AARP Hearing Center
Tina Fey and Amy Poehler have been comedy giants and close friends for decades, from early improv years in Chicago to Saturday Night Live to their successes in film and television to their memorable turns as awards show hosts. As costars, they’ve been hilarious; as friends, they’re an inspiring model of sticking together and supporting each other through career challenges and raising families.
Fey and Poehler will join AARP CEO Jo Ann Jenkins live on March 24 as part of AARP’s three-day AARP Celebrates You! virtual festival to talk about their lives as friends (find out how to join the free event here).
Meanwhile, here are the 10 top lessons we’ve learned from this hilarious, remarkable pair of friends.
1. Being willing to work together can lead to great things
Fey and Poehler met nearly 30 years ago, in 1993. At the time, the two were cutting their teeth in Chicago’s improvisational comedy underworld. Then one fateful day, Charna Halpern, a key figure in the world of improv, thought they should meet and introduced them. According to Poehler’s book, Yes Please, Halpern told her that there was another new improviser, named Tina, who “was like me but with brown hair.” The connection was instant, and they began performing together at Chicago’s ImprovOlympic. One of their early sketches was about two policewomen, named Powderkeg and Shortfuse. Soon they would both be accepted at the legendary Second City.

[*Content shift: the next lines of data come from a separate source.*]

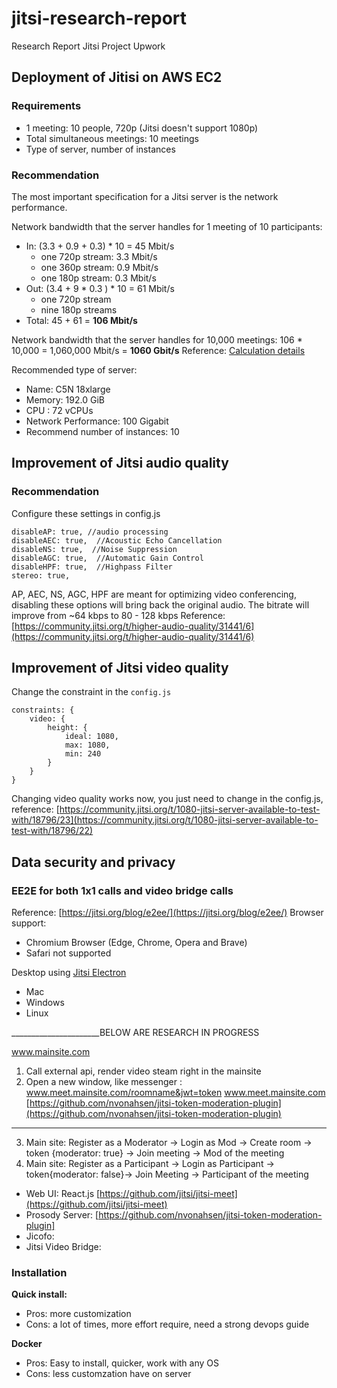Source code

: # jitsi-research-report
Research Report Jitsi Project Upwork

## Deployment of Jitisi on AWS EC2

### Requirements

- 1 meeting: 10 people, 720p (Jitsi doesn't support 1080p)
- Total simultaneous meetings: 10 meetings
- Type of server, number of instances
### Recommendation
The most important specification for a Jitsi server is the network performance.

Network bandwidth that the server handles for 1 meeting of 10 participants:
- In: (3.3 + 0.9 + 0.3) * 10 = 45 Mbit/s
	- one 720p stream: 3.3 Mbit/s
	- one 360p stream: 0.9 Mbit/s
	- one 180p stream: 0.3 Mbit/s
- Out: (3.4 + 9 * 0.3 ) * 10 = 61 Mbit/s
	- one 720p stream
	- nine 180p streams
- Total: 45 + 61 = **106 Mbit/s**

Network bandwidth that the server handles for 10,000 meetings: 106 * 10,000 = 1,060,000 Mbit/s = **1060 Gbit/s**
Reference: [Calculation details](https://docs.google.com/document/d/1iNw-0a8fPM8KvjcCmp_VlumwKrXoLezFCqp_kHcocTM/edit?usp=sharing)

Recommended type of server:
- Name: C5N 18xlarge
- Memory: 192.0 GiB
- CPU : 72 vCPUs
- Network Performance: 100 Gigabit
- Recommend number of instances: 10
## Improvement of Jitsi audio quality
### Recommendation
Configure these settings in config.js
```
disableAP: true, //audio processing
disableAEC: true,  //Acoustic Echo Cancellation
disableNS: true,  //Noise Suppression
disableAGC: true,  //Automatic Gain Control
disableHPF: true,  //Highpass Filter
stereo: true,
```
AP, AEC, NS, AGC, HPF are meant for optimizing video conferencing, disabling these options will bring back the original audio.
The bitrate will improve from ~64 kbps to 80 - 128 kbps
Reference: [https://community.jitsi.org/t/higher-audio-quality/31441/6](https://community.jitsi.org/t/higher-audio-quality/31441/6)


## Improvement of Jitsi video quality
Change the constraint in the `config.js`
```
constraints: {
    video: {
        height: {
            ideal: 1080,
            max: 1080,
            min: 240
        }
    }
}
```
Changing video quality works now, you just need to change in the config.js, reference: [https://community.jitsi.org/t/1080-jitsi-server-available-to-test-with/18796/23](https://community.jitsi.org/t/1080-jitsi-server-available-to-test-with/18796/22)

## Data security and privacy
### EE2E for both 1x1 calls and video bridge calls
Reference: [https://jitsi.org/blog/e2ee/](https://jitsi.org/blog/e2ee/)
Browser support:
- Chromium Browser (Edge, Chrome, Opera and Brave)
- Safari not supported

Desktop using [Jitsi Electron](https://github.com/jitsi/jitsi-meet-electron)
- Mac
- Windows
- Linux

______________________BELOW ARE RESEARCH IN PROGRESS

www.mainsite.com
1. Call external api, render video steam right in the mainsite
2. Open a new window, like messenger : www.meet.mainsite.com/roomname&jwt=token
www.meet.mainsite.com
[https://github.com/nvonahsen/jitsi-token-moderation-plugin](https://github.com/nvonahsen/jitsi-token-moderation-plugin)

___
3. Main site: Register as a Moderator -> Login as Mod -> Create room -> token {moderator: true} -> Join meeting -> Mod of the meeting
4. Main site: Register as a Participant -> Login as Participant -> token{moderator: false}-> Join Meeting -> Participant of the meeting

- Web UI: React.js [https://github.com/jitsi/jitsi-meet](https://github.com/jitsi/jitsi-meet)
- Prosody Server:  [https://github.com/nvonahsen/jitsi-token-moderation-plugin]
- Jicofo: 
- Jitsi Video Bridge: 

### Installation
**Quick install:** 
- Pros: more customization
- Cons: a lot of times, more effort require, need a strong devops guide

**Docker** 
- Pros: Easy to install, quicker, work with any OS
- Cons: less customzation have on server
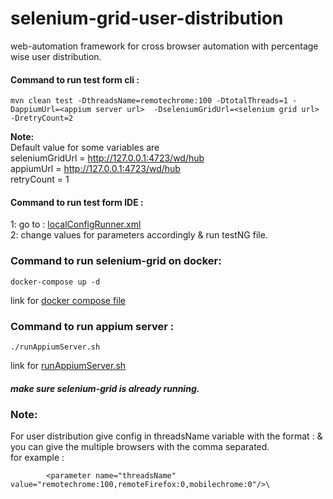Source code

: # selenium-grid-user-distribution
web-automation framework for cross browser automation with percentage wise user distribution.

#### Command to run test form cli :

```shell script
mvn clean test -DthreadsName=remotechrome:100 -DtotalThreads=1 -DappiumUrl=<appium server url>  -DseleniumGridUrl=<selenium grid url> -DretryCount=2
```

****Note: <br />****
Default value for some variables are <br />
seleniumGridUrl =  http://127.0.0.1:4723/wd/hub <br />
appiumUrl = http://127.0.0.1:4723/wd/hub <br/>
retryCount = 1

#### Command to run test form IDE :
1: go to : [localConfigRunner.xml](./src/main/resources/config/localConfigRunner.xml) <br/>
2: change values for parameters accordingly & run testNG file. <br/>

### Command to run selenium-grid on docker:
```shell script
docker-compose up -d
```
link for [docker compose file](./docker-compose.yml) <br/>


### Command to run appium server :
```shell script
./runAppiumServer.sh
```
link for [runAppiumServer.sh](./runAppiumServer.sh) <br/>
##### make sure selenium-grid is already running. 

### ****Note:**** ###
For user distribution give config in threadsName variable with the format <browsername>:<percentage> & you can give the multiple browsers with the comma separated.<br/>
for example :
```
        <parameter name="threadsName" value="remotechrome:100,remoteFirefox:0,mobilechrome:0"/>\
```



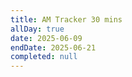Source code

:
 ```yaml
---
title: AM Tracker 30 mins
allDay: true
date: 2025-06-09
endDate: 2025-06-21
completed: null
---
```

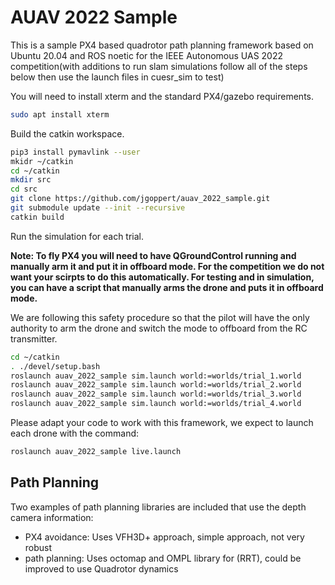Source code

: # AUAV 2022 Sample

This is a sample PX4 based quadrotor path planning framework based on Ubuntu 20.04 and ROS noetic for the IEEE Autonomous UAS 2022 competition(with additions to run slam simulations follow all of the steps below then use the launch files in cuesr_sim to test)

You will need to install xterm and the standard PX4/gazebo requirements.
```bash
sudo apt install xterm
```

Build the catkin workspace.
```bash
pip3 install pymavlink --user
mkidr ~/catkin
cd ~/catkin
mkdir src
cd src
git clone https://github.com/jgoppert/auav_2022_sample.git
git submodule update --init --recursive
catkin build
```

Run the simulation for each trial.

**Note: To fly PX4 you will need to have QGroundControl running and manually arm it and put it in
offboard mode. For the competition we do not want your scirpts to do this automatically. For testing and in simulation, you can have a script that manually arms the drone and puts it in offboard mode.**

We are following this safety procedure so that the pilot will have the only 
authority to arm the drone and switch the mode to offboard from the RC transmitter.

```bash
cd ~/catkin
. ./devel/setup.bash
roslaunch auav_2022_sample sim.launch world:=worlds/trial_1.world 
roslaunch auav_2022_sample sim.launch world:=worlds/trial_2.world 
roslaunch auav_2022_sample sim.launch world:=worlds/trial_3.world 
roslaunch auav_2022_sample sim.launch world:=worlds/trial_4.world 
```

Please adapt your code to work with this framework, we expect to launch
each drone with the command:
```bash
roslaunch auav_2022_sample live.launch
```

## Path Planning

Two examples of path planning libraries are included that use the depth camera information:
* PX4 avoidance: Uses VFH3D+ approach, simple approach, not very robust
* path planning: Uses octomap and OMPL library for (RRT), could be improved to use Quadrotor dynamics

2. Look for ways to reconnect even after years apart
Over the next few years, the women’s paths would diverge and then reconnect as they continued to pay their dues trying to rise through the male-dominated world of sketch comedy. In 1996, Poehler would head to New York with her improv troupe, the Upright Citizens Brigade. A year later, Fey joined her in New York when she was hired by Lorne Michaels as a writer on Saturday Night Live. In their off-hours, the two would find time to perform on stage together. It was the best kind of work: the kind that doesn’t feel like work.